Since you already have a clinic day, you likely already understand the stresses/hassles of the inbox.
 
I used to do combination and found that I made more money and had more free time if I stopped seeing follow ups and just increased census or work load. I do a lot of consults now on the acute side. See if you can get on with the hospitals that send you the most patients to do PMR consults. Hospital I worked out was a little apprehensive but I only consulted on the managed medicare or ones that had denials from IPR. Once they saw my success rate getting them out and doing peer to peers was much better than the random surgeon/IM/PA/NP doing it the consult service exploded and there was no reason to go back to clinic again. Now at another location that already learned that lesson and my partners and I take turns running the consult service.
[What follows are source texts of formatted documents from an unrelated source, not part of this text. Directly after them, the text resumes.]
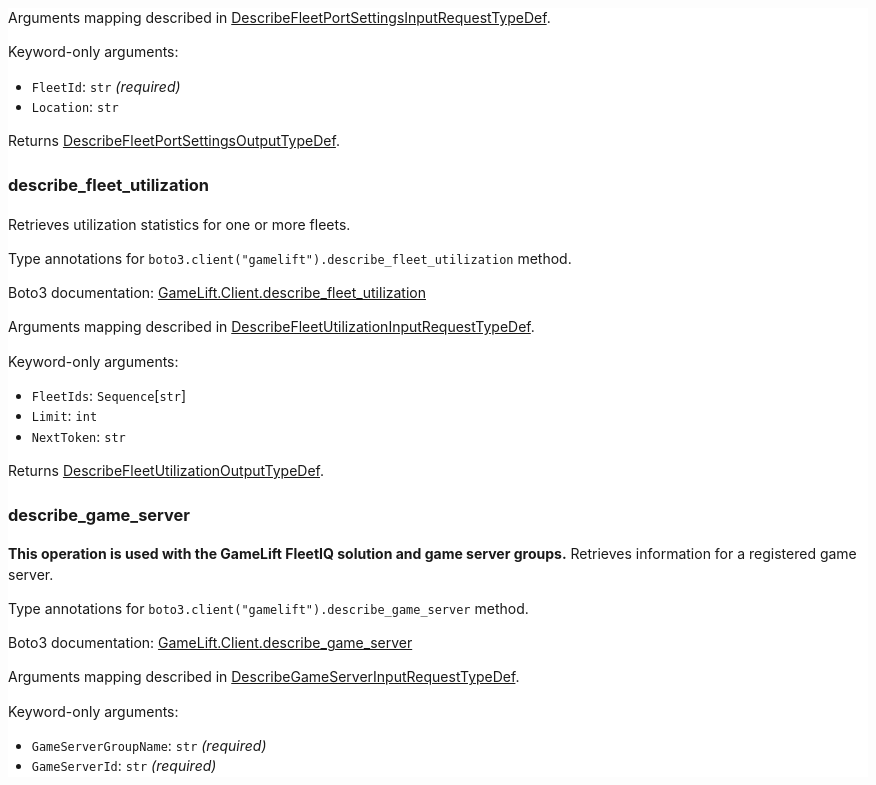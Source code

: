 Arguments mapping described in
[DescribeFleetPortSettingsInputRequestTypeDef](./type_defs.md#describefleetportsettingsinputrequesttypedef).

Keyword-only arguments:

- `FleetId`: `str` *(required)*
- `Location`: `str`

Returns
[DescribeFleetPortSettingsOutputTypeDef](./type_defs.md#describefleetportsettingsoutputtypedef).

<a id="describe\_fleet\_utilization"></a>

### describe_fleet_utilization

Retrieves utilization statistics for one or more fleets.

Type annotations for `boto3.client("gamelift").describe_fleet_utilization`
method.

Boto3 documentation:
[GameLift.Client.describe_fleet_utilization](https://boto3.amazonaws.com/v1/documentation/api/latest/reference/services/gamelift.html#GameLift.Client.describe_fleet_utilization)

Arguments mapping described in
[DescribeFleetUtilizationInputRequestTypeDef](./type_defs.md#describefleetutilizationinputrequesttypedef).

Keyword-only arguments:

- `FleetIds`: `Sequence`\[`str`\]
- `Limit`: `int`
- `NextToken`: `str`

Returns
[DescribeFleetUtilizationOutputTypeDef](./type_defs.md#describefleetutilizationoutputtypedef).

<a id="describe\_game\_server"></a>

### describe_game_server

**This operation is used with the GameLift FleetIQ solution and game server
groups.** Retrieves information for a registered game server.

Type annotations for `boto3.client("gamelift").describe_game_server` method.

Boto3 documentation:
[GameLift.Client.describe_game_server](https://boto3.amazonaws.com/v1/documentation/api/latest/reference/services/gamelift.html#GameLift.Client.describe_game_server)

Arguments mapping described in
[DescribeGameServerInputRequestTypeDef](./type_defs.md#describegameserverinputrequesttypedef).

Keyword-only arguments:

- `GameServerGroupName`: `str` *(required)*
- `GameServerId`: `str` *(required)*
Another bonus about consults as opposed to clinic is you see them on your schedule and no office staff to manage. They may be out of room for procedure but no random no shows throughout the day that come 2-3 hours late and demand to be seen.
 
Regarding job satisfaction 100% beneficial. Financially would depend. If you are doing well on inpatient maybe not. But botulinum toxin injections can be very lucrative, so that is one follow-up likely worth it. I work in academics and outpatient neuro is a big part of my practice, and I love those patients
 
Now that I’m a month or two into inpatient services, I am revisiting this. I always find myself concerned about the well-being of patients after they discharge and fear, even despite setting them up with follow on appointments that their care may fall through the cracks.Not only would it be beneficial to the patients, but it sure seems that I could bill TCM codes for transitional care which would make the time and effort more worth it. I have some concerns with getting set up to accept private insurance in addition to Medicare and all the billing headaches as the rest of my outpatient care is cash pay but just curious is anyone billing TCM codes?
 
I do know someone who does follow ups on all patients discharged from his inpatient rehab and I think bills TCM codes. On his weekend on call he sees everyone in the hospital then refers them to his outpatient clinic which he does via telehealth. Not sure if this telehealth will continue to be covered this year though.
 
I do know someone who does follow ups on all patients discharged from his inpatient rehab and I think bills TCM codes. On his weekend on call he sees everyone in the hospital then refers them to his outpatient clinic which he does via telehealth. Not sure if this telehealth will continue to be covered this year though.
What do you mean you're not sure if it will be continued to be covered this year?
 
The Telehealth coverage expansion for Medicare is supposed to expire end of next month for nonrural locations. Unless it’s extended by congress.